■ **YOUR GOAL**: Gather the lines below that include the string "request", copying each in full.
[Opening INFORMATION section]
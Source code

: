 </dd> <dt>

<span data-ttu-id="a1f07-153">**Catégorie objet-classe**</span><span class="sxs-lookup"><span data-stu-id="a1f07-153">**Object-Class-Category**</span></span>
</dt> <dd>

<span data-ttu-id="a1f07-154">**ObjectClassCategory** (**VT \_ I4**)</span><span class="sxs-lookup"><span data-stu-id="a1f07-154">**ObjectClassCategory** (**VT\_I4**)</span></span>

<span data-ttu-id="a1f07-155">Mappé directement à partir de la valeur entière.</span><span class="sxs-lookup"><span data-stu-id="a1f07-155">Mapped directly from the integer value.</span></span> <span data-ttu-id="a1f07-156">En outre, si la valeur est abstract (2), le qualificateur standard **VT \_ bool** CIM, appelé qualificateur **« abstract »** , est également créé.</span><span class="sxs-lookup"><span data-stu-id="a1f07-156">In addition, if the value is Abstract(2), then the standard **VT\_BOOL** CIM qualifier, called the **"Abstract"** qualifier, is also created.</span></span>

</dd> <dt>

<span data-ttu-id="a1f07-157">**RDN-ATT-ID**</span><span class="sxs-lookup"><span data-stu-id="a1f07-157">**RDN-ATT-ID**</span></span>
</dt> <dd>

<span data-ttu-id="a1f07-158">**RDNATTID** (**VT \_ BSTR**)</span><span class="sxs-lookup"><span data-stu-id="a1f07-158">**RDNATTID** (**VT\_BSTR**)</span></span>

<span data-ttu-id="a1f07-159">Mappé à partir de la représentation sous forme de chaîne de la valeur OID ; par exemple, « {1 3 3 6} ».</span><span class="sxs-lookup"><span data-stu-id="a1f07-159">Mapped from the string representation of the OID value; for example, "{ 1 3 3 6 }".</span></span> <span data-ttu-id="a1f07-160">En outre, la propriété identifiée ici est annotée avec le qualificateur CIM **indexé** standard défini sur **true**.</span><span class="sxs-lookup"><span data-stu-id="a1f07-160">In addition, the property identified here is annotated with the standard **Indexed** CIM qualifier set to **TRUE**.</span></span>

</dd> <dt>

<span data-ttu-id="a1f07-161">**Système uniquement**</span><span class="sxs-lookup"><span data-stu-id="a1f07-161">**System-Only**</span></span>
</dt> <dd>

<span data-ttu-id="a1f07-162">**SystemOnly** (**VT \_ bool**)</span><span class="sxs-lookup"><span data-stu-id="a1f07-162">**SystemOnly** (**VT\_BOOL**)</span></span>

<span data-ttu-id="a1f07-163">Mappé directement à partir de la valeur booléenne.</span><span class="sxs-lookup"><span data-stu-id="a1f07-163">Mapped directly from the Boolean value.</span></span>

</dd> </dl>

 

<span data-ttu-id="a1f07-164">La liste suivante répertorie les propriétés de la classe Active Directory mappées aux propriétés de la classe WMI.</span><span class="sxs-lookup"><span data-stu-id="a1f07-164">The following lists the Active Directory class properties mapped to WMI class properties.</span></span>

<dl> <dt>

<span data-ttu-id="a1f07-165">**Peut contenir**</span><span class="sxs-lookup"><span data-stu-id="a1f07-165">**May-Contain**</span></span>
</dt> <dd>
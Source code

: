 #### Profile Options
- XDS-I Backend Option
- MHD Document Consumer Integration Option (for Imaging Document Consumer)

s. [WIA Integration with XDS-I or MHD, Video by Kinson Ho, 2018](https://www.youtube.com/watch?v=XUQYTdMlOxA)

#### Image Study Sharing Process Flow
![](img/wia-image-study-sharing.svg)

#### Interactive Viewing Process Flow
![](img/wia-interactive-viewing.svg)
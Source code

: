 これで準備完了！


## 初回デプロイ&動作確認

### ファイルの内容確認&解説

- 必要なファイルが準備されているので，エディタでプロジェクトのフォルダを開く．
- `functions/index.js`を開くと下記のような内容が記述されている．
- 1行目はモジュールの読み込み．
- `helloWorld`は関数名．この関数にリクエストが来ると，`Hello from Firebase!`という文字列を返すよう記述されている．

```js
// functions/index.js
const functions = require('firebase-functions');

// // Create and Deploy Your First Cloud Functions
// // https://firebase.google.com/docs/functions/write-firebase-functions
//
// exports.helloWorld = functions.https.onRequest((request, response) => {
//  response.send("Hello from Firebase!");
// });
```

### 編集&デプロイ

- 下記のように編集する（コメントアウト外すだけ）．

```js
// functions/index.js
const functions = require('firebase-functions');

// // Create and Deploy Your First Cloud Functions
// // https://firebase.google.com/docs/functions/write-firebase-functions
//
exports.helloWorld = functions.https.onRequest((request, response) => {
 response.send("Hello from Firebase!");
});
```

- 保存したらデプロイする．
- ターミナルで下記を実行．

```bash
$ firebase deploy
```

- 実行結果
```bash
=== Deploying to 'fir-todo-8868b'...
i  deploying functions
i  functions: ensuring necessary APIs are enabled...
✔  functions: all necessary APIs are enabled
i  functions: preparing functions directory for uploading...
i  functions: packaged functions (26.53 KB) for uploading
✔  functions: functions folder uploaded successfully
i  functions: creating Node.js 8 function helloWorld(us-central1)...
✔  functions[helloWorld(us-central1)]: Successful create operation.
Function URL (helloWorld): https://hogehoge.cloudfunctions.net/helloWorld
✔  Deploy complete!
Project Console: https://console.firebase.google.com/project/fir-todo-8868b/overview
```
[Closing INFORMATION section]
■ **RESULT FOR THIS TASK**:
// exports.helloWorld = functions.https.onRequest((request, response) => {
exports.helloWorld = functions.https.onRequest((request, response) => {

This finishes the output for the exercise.